The entire listing, reproduced exactly and stripped of images, is the expected output.

________

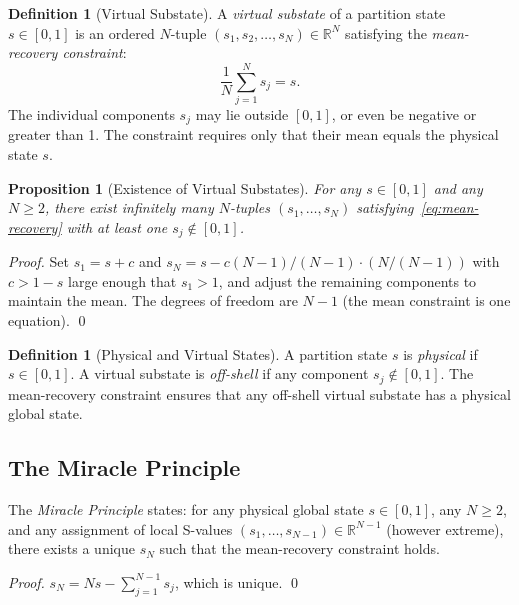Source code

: \documentclass[twocolumn,10pt,a4paper]{article}
\theoremstyle{thmstyle}
\newtheorem{proposition}[theorem]{Proposition}
\theoremstyle{definition}
\newtheorem{definition}[theorem]{Definition}
\theoremstyle{remark}
\newcommand{\R}{\mathbb{R}}
\begin{document}
\begin{definition}[Virtual Substate]
\label{def:virtual}
A \emph{virtual substate} of a partition state $s \in [0,1]$ is an
ordered $N$-tuple $(s_1, s_2, \ldots, s_N) \in \R^N$ satisfying the
\emph{mean-recovery constraint}:
\begin{equation}
\frac{1}{N}\sum_{j=1}^{N} s_j = s.
\label{eq:mean-recovery}
\end{equation}
The individual components $s_j$ may lie outside $[0,1]$, or even be
negative or greater than 1. The constraint requires only that their
mean equals the physical state $s$.
\end{definition}

\begin{proposition}[Existence of Virtual Substates]
For any $s \in [0,1]$ and any $N \geq 2$, there exist infinitely many
$N$-tuples $(s_1,\ldots,s_N)$ satisfying~\eqref{eq:mean-recovery}
with at least one $s_j \notin [0,1]$.
\end{proposition}

\begin{proof}
Set $s_1 = s + c$ and $s_N = s - c(N-1)/(N-1) \cdot (N/(N-1))$
with $c > 1 - s$ large enough that $s_1 > 1$, and adjust the remaining
components to maintain the mean. The degrees of freedom are $N - 1$
(the mean constraint is one equation). \qed
\end{proof}

\begin{definition}[Physical and Virtual States]
A partition state $s$ is \emph{physical} if $s \in [0,1]$.
A virtual substate is \emph{off-shell} if any component $s_j \notin [0,1]$.
The mean-recovery constraint ensures that any off-shell virtual substate
has a physical global state.
\end{definition}

\subsection{The Miracle Principle}

The \emph{Miracle Principle} states: for any physical global state
$s \in [0,1]$, any $N \geq 2$, and any assignment of local S-values
$(s_1, \ldots, s_{N-1}) \in \R^{N-1}$ (however extreme), there exists
a unique $s_N$ such that the mean-recovery constraint holds.

\begin{proof}
$s_N = Ns - \sum_{j=1}^{N-1} s_j$, which is unique. \qed
\end{proof}
\end{document}
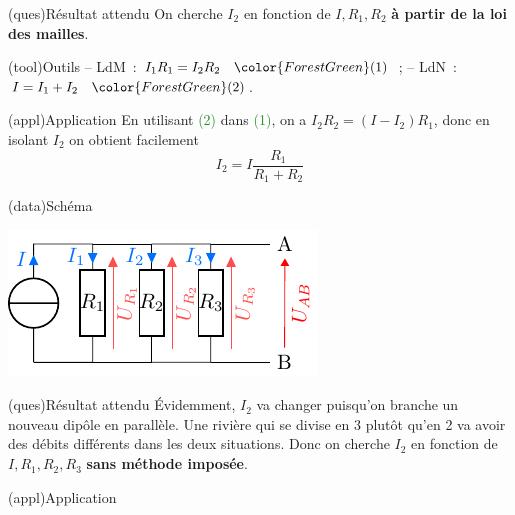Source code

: \documentclass[../../main/main.tex]{subfiles}
\begin{document}
{\begin{tcbraster}[raster columns=3, raster equal height=rows]
    \begin{tcb}(ques){Résultat attendu}
        On cherche $I_2$ en fonction de $I, R_1, R_2$ \textbf{à partir de la loi
        des mailles}.
    \end{tcb}
    \begin{tcb}(tool){Outils}
        -- LdM~: $I_1R_1 = I_2R_2 \quad \color{ForestGreen}(1)$~;
        \smallbreak
        -- LdN~: $I = I_1 + I_2 \quad \color{ForestGreen}(2)$.
    \end{tcb}
    \begin{tcb}(appl){Application}
        En utilisant \textcolor{ForestGreen}{(2)} dans
        \textcolor{ForestGreen}{(1)}, on a $I_2R_2 = (I-I_2)R_1$, donc en
        isolant $I_2$ on obtient facilement \[\boxed{I_2 = I
        \frac{R_1}{R_1+R_2}}\]
    \end{tcb}
\end{tcbraster}
\begin{tcbraster}[raster columns=7, raster equal height=rows]
    \begin{tcolorbox}[blankest, raster multicolumn=4, space to=\myspace]
        \begin{tcbraster}[raster columns=1]
    \begin{tcb}(data){Schéma}
        \begin{center}
            \includegraphics{divcour_3}
        \end{center}
    \end{tcb}
    \begin{tcb}(ques){Résultat attendu}
        Évidemment, $I_2$ va changer puisqu'on branche un nouveau dipôle en
        parallèle. Une rivière qui se divise en 3 plutôt qu'en 2 va avoir des
        débits différents dans les deux situations. Donc on cherche $I_2$ en
        fonction de $I, R_1, R_2, R_3$ \textbf{sans méthode imposée}.
    \end{tcb}
        \end{tcbraster}
    \end{tcolorbox}
    \begin{tcb}[raster multicolumn=3](appl){Application}

\end{tcb}
\end{tcbraster}}
\end{document}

________

- _FINISHED EXERCISE_:
Source code

: \documentclass[twocolumn,10pt,a4paper]{article}
\theoremstyle{thmstyle}
\newtheorem{proposition}[theorem]{Proposition}
\theoremstyle{definition}
\newtheorem{definition}[theorem]{Definition}
\theoremstyle{remark}
\newcommand{\R}{\mathbb{R}}
\begin{document}
\begin{definition}[Virtual Substate]
\label{def:virtual}
A \emph{virtual substate} of a partition state $s \in [0,1]$ is an
ordered $N$-tuple $(s_1, s_2, \ldots, s_N) \in \R^N$ satisfying the
\emph{mean-recovery constraint}:
\begin{equation}
\frac{1}{N}\sum_{j=1}^{N} s_j = s.
\label{eq:mean-recovery}
\end{equation}
The individual components $s_j$ may lie outside $[0,1]$, or even be
negative or greater than 1. The constraint requires only that their
mean equals the physical state $s$.
\end{definition}

\begin{proposition}[Existence of Virtual Substates]
For any $s \in [0,1]$ and any $N \geq 2$, there exist infinitely many
$N$-tuples $(s_1,\ldots,s_N)$ satisfying~\eqref{eq:mean-recovery}
with at least one $s_j \notin [0,1]$.
\end{proposition}

\begin{proof}
Set $s_1 = s + c$ and $s_N = s - c(N-1)/(N-1) \cdot (N/(N-1))$
with $c > 1 - s$ large enough that $s_1 > 1$, and adjust the remaining
components to maintain the mean. The degrees of freedom are $N - 1$
(the mean constraint is one equation). \qed
\end{proof}

\begin{definition}[Physical and Virtual States]
A partition state $s$ is \emph{physical} if $s \in [0,1]$.
A virtual substate is \emph{off-shell} if any component $s_j \notin [0,1]$.
The mean-recovery constraint ensures that any off-shell virtual substate
has a physical global state.
\end{definition}

\subsection{The Miracle Principle}

The \emph{Miracle Principle} states: for any physical global state
$s \in [0,1]$, any $N \geq 2$, and any assignment of local S-values
$(s_1, \ldots, s_{N-1}) \in \R^{N-1}$ (however extreme), there exists
a unique $s_N$ such that the mean-recovery constraint holds.

\begin{proof}
$s_N = Ns - \sum_{j=1}^{N-1} s_j$, which is unique. \qed
\end{proof}
\end{document}
Source code

: \documentclass[../../main/main.tex]{subfiles}
\begin{document}
{\begin{tcbraster}[raster columns=3, raster equal height=rows]
    \begin{tcb}(ques){Résultat attendu}
        On cherche $I_2$ en fonction de $I, R_1, R_2$ \textbf{à partir de la loi
        des mailles}.
    \end{tcb}
    \begin{tcb}(tool){Outils}
        -- LdM~: $I_1R_1 = I_2R_2 \quad \color{ForestGreen}(1)$~;
        \smallbreak
        -- LdN~: $I = I_1 + I_2 \quad \color{ForestGreen}(2)$.
    \end{tcb}
    \begin{tcb}(appl){Application}
        En utilisant \textcolor{ForestGreen}{(2)} dans
        \textcolor{ForestGreen}{(1)}, on a $I_2R_2 = (I-I_2)R_1$, donc en
        isolant $I_2$ on obtient facilement \[\boxed{I_2 = I
        \frac{R_1}{R_1+R_2}}\]
    \end{tcb}
\end{tcbraster}
\begin{tcbraster}[raster columns=7, raster equal height=rows]
    \begin{tcolorbox}[blankest, raster multicolumn=4, space to=\myspace]
        \begin{tcbraster}[raster columns=1]
    \begin{tcb}(data){Schéma}
        \begin{center}
            \includegraphics{divcour_3}
        \end{center}
    \end{tcb}
    \begin{tcb}(ques){Résultat attendu}
        Évidemment, $I_2$ va changer puisqu'on branche un nouveau dipôle en
        parallèle. Une rivière qui se divise en 3 plutôt qu'en 2 va avoir des
        débits différents dans les deux situations. Donc on cherche $I_2$ en
        fonction de $I, R_1, R_2, R_3$ \textbf{sans méthode imposée}.
    \end{tcb}
        \end{tcbraster}
    \end{tcolorbox}
    \begin{tcb}[raster multicolumn=3](appl){Application}

\end{tcb}
\end{tcbraster}}
\end{document}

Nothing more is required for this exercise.